The Guarantor is required to execute this Agreement pursuant to Section 5.09 of the Credit Agreement.
NOW THEREFORE, in consideration of the premises and other good and valuable consideration, the receipt and sufficiency of which are hereby acknowledged, the Guarantor hereby agrees as follows:
1.    The Guarantor hereby assumes all the obligations of a “Guarantor” under the Guaranty Agreement and agrees that it is a “Guarantor” and bound as a “Guarantor” under the terms of the Guaranty Agreement as if it had been an original signatory thereto. In accordance with the forgoing and for valuable consideration, the receipt and adequacy of which are hereby acknowledged, Guarantor irrevocably and unconditionally guarantees to the Administrative Agent and the other Credit Parties the full and prompt payment and performance of the Guaranteed Indebtedness (as defined in the Guaranty Agreement) upon the terms and conditions set forth in the Guaranty Agreement.

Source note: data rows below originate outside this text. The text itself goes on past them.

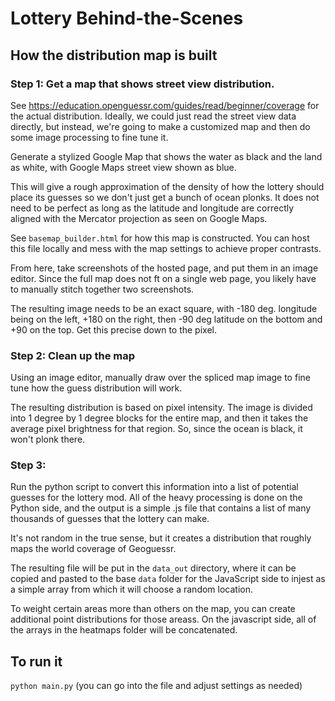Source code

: # Lottery Behind-the-Scenes

## How the distribution map is built

### Step 1: Get a map that shows street view distribution.

See https://education.openguessr.com/guides/read/beginner/coverage for the actual distribution. Ideally, we could just read the street view data directly, but instead, we're going to make a customized map and then do some image processing to fine tune it.

Generate a stylized Google Map that shows the water as black and the land as white, with Google Maps street view shown as blue.

This will give a rough approximation of the density of how the lottery should place its guesses so we don't just get a bunch of ocean plonks. It does not need to be perfect as long as the latitude and longitude are correctly aligned with the Mercator projection as seen on Google Maps.

See `basemap_builder.html` for how this map is constructed. You can host this file locally and mess with the map settings to achieve proper contrasts.

From here, take screenshots of the hosted page, and put them in an image editor. Since the full map does not ft on a single web page, you likely have to manually stitch together two screenshots.

The resulting image needs to be an exact square, with -180 deg. longitude being on the left, +180 on the right, then -90 deg latitude on the bottom and +90 on the top. Get this precise down to the pixel.

### Step 2: Clean up the map

Using an image editor, manually draw over the spliced map image to fine tune how the guess distribution will work.

The resulting distribution is based  on pixel intensity. The image is divided into 1 degree by 1 degree blocks for the entire map, and then it takes the average pixel brightness for that region. So, since the ocean is black, it won't plonk there.

### Step 3:

Run the python script to convert this information into a list of potential guesses for the lottery mod. All of the heavy processing is done on the Python side, and the output is a simple .js file that contains a list of many thousands of guesses that the lottery can make.

It's not random in the true sense, but it creates a distribution that roughly maps the world coverage of Geoguessr.

The resulting file will be put in the `data_out` directory, where it can be copied and pasted to the base `data` folder for the JavaScript side to injest as a simple array from which it will choose a random location.

To weight certain areas more than others on the map, you can create additional point distributions for those areass. On the javascript side, all of the arrays in the heatmaps folder will be concatenated.

## To run it

`python main.py` (you can go into the file and adjust settings as needed)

2.    This Agreement shall be deemed to be part of, and a modification to, the Guaranty Agreement and shall be governed by all the terms and provisions of the Guaranty Agreement, which terms are incorporated herein by reference, are ratified and confirmed and shall continue in full force and effect as valid and binding agreements of Guarantor enforceable against Guarantor. The Guarantor hereby waives notice of Administrative Agent’s or any other Credit Parties’ acceptance of this Agreement.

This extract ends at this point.